__EXERCISE OBJECTIVE__: Check every line of the entries below for the word "delivering". Then give the number of lines that have it, with nothing added.

[Extracted data entries]

*** Begin section ***

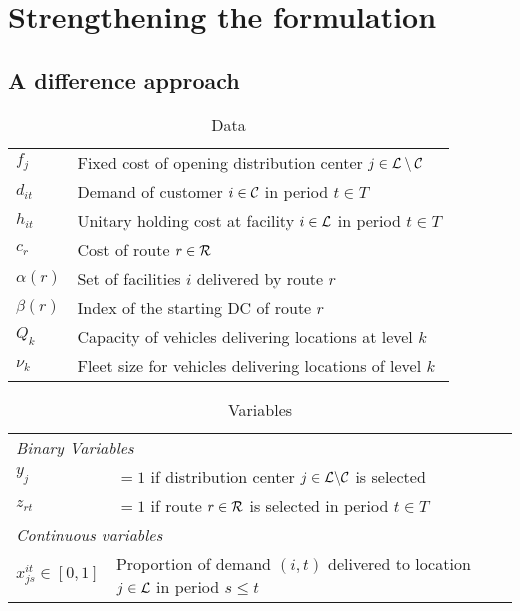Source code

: \section{Strengthening the formulation}
\subsection{A difference approach}
\begin{table}[htbp]
\centering
\begin{tabular}{ll}
\toprule
$f_j$ & Fixed cost of opening distribution center $j\in\mathcal{L} \setminus \mathcal{C}$\\ 
$d_{it}$ & Demand of customer $i\in\mathcal{C}$ in period $t \in T$\\
        $h_{it}$ & Unitary holding cost at facility $i\in\mathcal{L}$ in period $t \in T$\\
        $c_r$ & Cost of route $r\in \mathcal{R}$\\
        $\alpha(r)$ & Set of facilities $i$ delivered by route $r$\\
        $\beta(r)$ & Index of the starting DC of route $r$\\
        $Q_k$ & Capacity of vehicles delivering locations at level $k$\\ 
        $\nu_k$ & Fleet size for vehicles delivering locations of level $k$\\ 
        \bottomrule
        \end{tabular}
        \caption{Data}
        \label{tab:data}
        \end{table}       
        \begin{table}[htbp]
        \centering
        \begin{tabular}{ll}
        \toprule
        \multicolumn{2}{l}{\textit{Binary Variables}}\\
            $y_{j}$ & $=1$ if distribution center $j \in \mathcal{L} \backslash \mathcal{C}$ is selected \\
            $z_{rt}$ & $=1$ if route $r \in \mathcal{R}$  is selected in period $t \in T$\\
            \midrule
            \multicolumn{2}{l}{\textit{Continuous variables}}\\
                $x^{it}_{js}\in[0,1]$ & Proportion of demand $(i,t)$ delivered to location $j\in \mathcal{L}$ in period $s\leq t$\\
                \bottomrule
                \end{tabular}
                \caption{Variables}
                \label{tab:var}
                \end{table}    

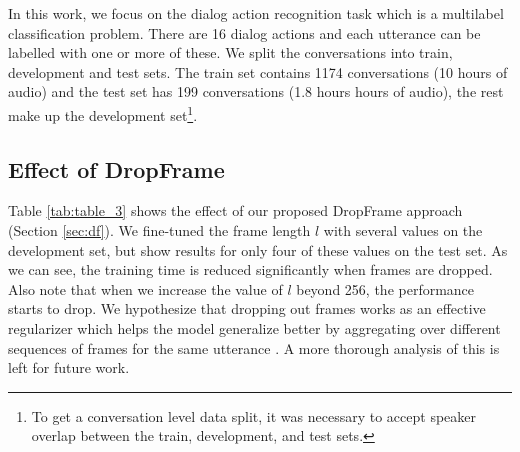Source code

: \documentclass{article}
\begin{document}
In this work, we focus on the dialog action recognition task which is a multilabel classification problem. There are 16 dialog actions and each utterance can be labelled with one or more of these. We split the conversations into train, development and test sets. The train set contains 1174 conversations (10 hours of audio) and the test set has 199 conversations (1.8 hours hours of audio), the rest make up the development set\footnote{To get a conversation level data split, it was necessary to accept speaker overlap between the train, development, and test sets.}.

\subsection{Effect of DropFrame}
\label{subsec:eff_df}
\begin{table}
    \centering
    \caption{Effect of DropFrame. Train time is in minutes/epoch.}
    \label{tab:table_3}
\end{table}

Table \ref{tab:table_3} shows the effect of our proposed DropFrame approach (Section \ref{sec:df}). We fine-tuned the frame length $l$ with several values on the development set, but show results for only four of these values on the test set. As we can see, the training time is reduced significantly when frames are dropped. Also note that when we increase the value of $l$ beyond 256, the performance starts to drop. We hypothesize that dropping out frames works as an effective regularizer which helps the model generalize better by aggregating over different sequences of frames for the same utterance \cite{park2019specaugment, jain2021spliceout}. A more thorough analysis of this is left for future work.
\end{document}
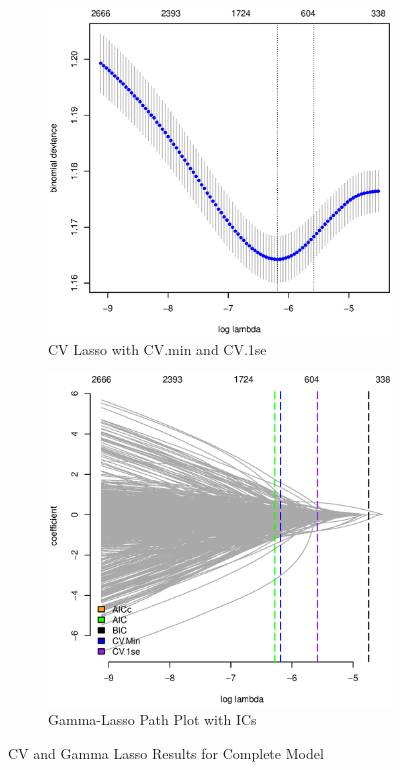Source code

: \documentclass[11pt, fleqn]{article}
\begin{document}
\begin{figure}
  \centering
  \begin{subfigure}[b]{0.49\textwidth}
    \includegraphics[width=\textwidth]{cv_nhl_gamlr_a.eps}
    \caption{CV Lasso with CV.min and CV.1se}
    \label{fig:cv_nhl}
  \end{subfigure}
  \hfill
  \begin{subfigure}[b]{0.49\textwidth}
    \includegraphics[width=\textwidth]{ic_nhl_c.eps}
    \caption{Gamma-Lasso Path Plot with ICs}
    \label{fig:ic_nhl}
  \end{subfigure}
  \caption{CV and Gamma Lasso Results for Complete Model}
\end{figure}
\end{document}

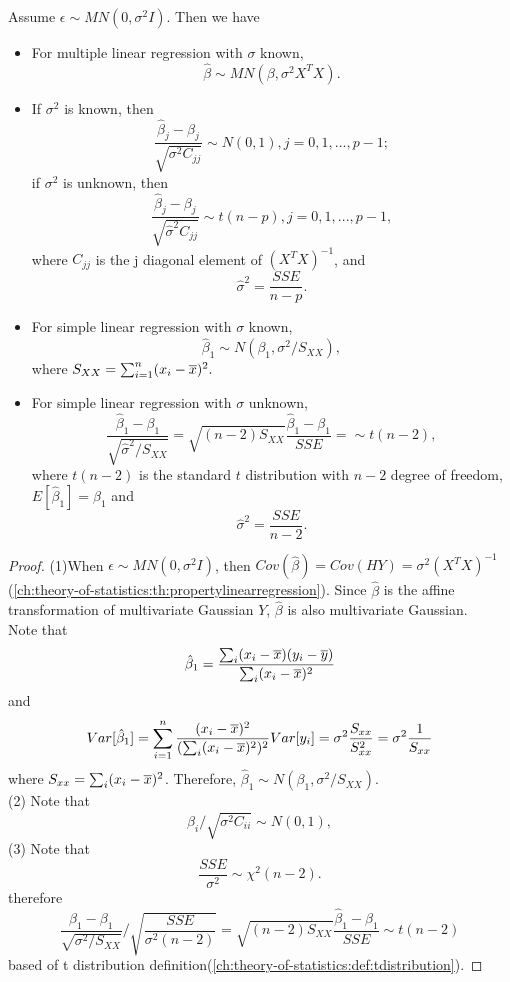 \begin{refsection}
\begin{theorem}\cite[93]{montgomery2012introduction}\label{ch:statistical-models:th:distributionOfCoefficientsLinearRegression}
	Assume $\epsilon \sim MN(0,\sigma^2 I)$. Then we have
	\begin{itemize}
		\item For multiple linear regression with $\sigma$ known, $$\hat{\beta} \sim MN(\beta,\sigma^2 X^TX).$$
		\item If $\sigma^2$ is known, then
		$$\frac{\hat{\beta}_j - \beta_j}{\sqrt{\sigma^2C_{jj}}} \sim N(0,1), j=0,1,...,p-1;$$
		if $\sigma^2$ is unknown, then
		$$\frac{\hat{\beta}_j - \beta_j}{\sqrt{\hat{\sigma}^2C_{jj}}}\sim t(n-p),j=0,1,...,p-1,$$
		where $C_{jj}$ is the j diagonal element of $(X^TX)^{-1}$, and $$\hat{\sigma}^2 = \frac{SSE}{n-p}.$$
		\item For simple linear regression with $\sigma$ known, $$\hat{\beta}_1 \sim N(\beta_1,\sigma^2/S_{XX}),$$ where
		$S_{XX} = \sum_{i=1}^n (x_i - \overline{x})^2.$
		\item For simple linear regression with $\sigma$ unknown, $$  \frac{\hat{\beta}_1 - \beta_{1}}{\sqrt{\hat{\sigma}^2/S_{XX}}} = \sqrt{(n-2)S_{XX}}\frac{\hat{\beta}_1 - \beta_{1}}{SSE} = \sim t(n-2),$$
		where $t(n-2)$ is the standard $t$ distribution with $n-2$ degree of freedom, $E[\hat{\beta}_1] = \beta_1$ and 
		$$\hat{\sigma}^2 = \frac{SSE}{n-2}.$$
	\end{itemize}	
\end{theorem}
\begin{proof}
	(1)When $\epsilon \sim MN(0,\sigma^2 I)$, then $Cov(\hat{\beta}) = Cov(HY) = \sigma^2 (X^TX)^{-1}$(\autoref{ch:theory-of-statistics:th:propertylinearregression}). Since $\hat{\beta}$ is the affine transformation of multivariate Gaussian $Y$, $\hat{\beta}$ is also multivariate Gaussian.\\
	Note that 
	$$\hat{\beta}_1 = \frac{\sum_i (x_{i}-\overline{x})(y_i - \overline{y})}{\sum_i (x_{i}-\overline{x})^2}  $$
	and
	$$Var[\hat{\beta}_1] = \sum_{i=1}^n \frac{ (x_{i}-\overline{x})^2}{(\sum_i (x_{i}-\overline{x})^2)^2} Var[y_i] = \sigma^2 \frac{S_{xx}}{S_{xx}^2}= \sigma^2 \frac{1}{S_{xx}}$$
	where $S_{xx} = \sum_i (x_{i}-\overline{x})^2$.
	Therefore, $\hat{\beta}_1 \sim N(\beta_{1}, \sigma^2/S_{XX})$.\\
	(2) Note that
	$$\hat{\beta}_i/\sqrt{\sigma^2 C_{ii}} \sim N(0,1),$$
	(3) Note that $$\frac{SSE}{\sigma^2}\sim \chi^2(n-2).$$
	therefore
	$$ \frac{\hat{\beta}_1 - \beta_{1}}{\sqrt{\sigma^2/S_{XX}}}/\sqrt{\frac{SSE}{\sigma^2(n-2)}} = \sqrt{(n-2)S_{XX}}\frac{\hat{\beta}_1 - \beta_{1}}{SSE} \sim t(n-2)$$
	based of t distribution definition(\autoref{ch:theory-of-statistics:def:tdistribution}).
\end{proof}


\end{refsection}
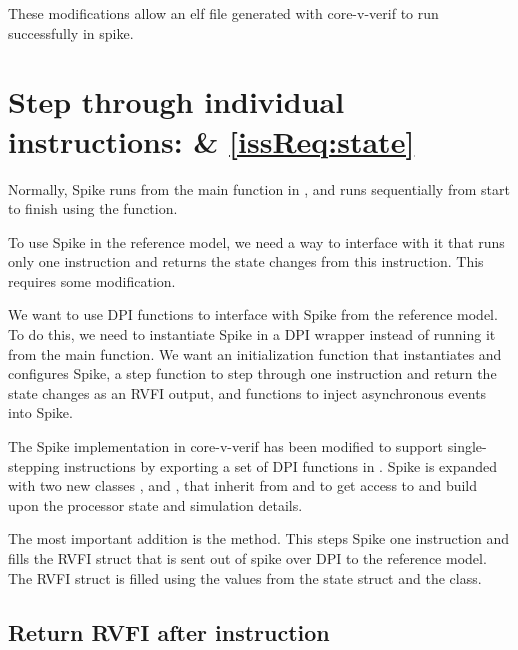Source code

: These modifications allow an elf file generated with core-v-verif to run successfully in spike.


%

\section{Step through individual instructions:  \& \ref{issReq:state}}


Normally, Spike runs from the main function in , and runs sequentially from start to finish using the  function.

To use Spike in the reference model, we need a way to interface with it that runs only one instruction and returns the state changes from this instruction. This requires some modification. 

We want to use DPI functions to interface with Spike from the reference model. To do this, we need to instantiate Spike in a DPI wrapper instead of running it from the main function. We want an initialization function that instantiates and configures Spike, a step function to step through one instruction and return the state changes as an RVFI output, and functions to inject asynchronous events into Spike.

The Spike implementation in core-v-verif has been modified to support single-stepping instructions by exporting a set of DPI functions in . Spike is expanded with two new classes , and , that inherit from  and  to get access to and build upon the processor state and simulation details.

The most important addition is the  method. This steps Spike one instruction and fills the  RVFI struct that is sent out of spike over DPI to the reference model. The RVFI struct is filled using the values from the  state struct and the  class.



\subsection{Return RVFI after instruction}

*** End section ***

__TASK RESPONSE__: 2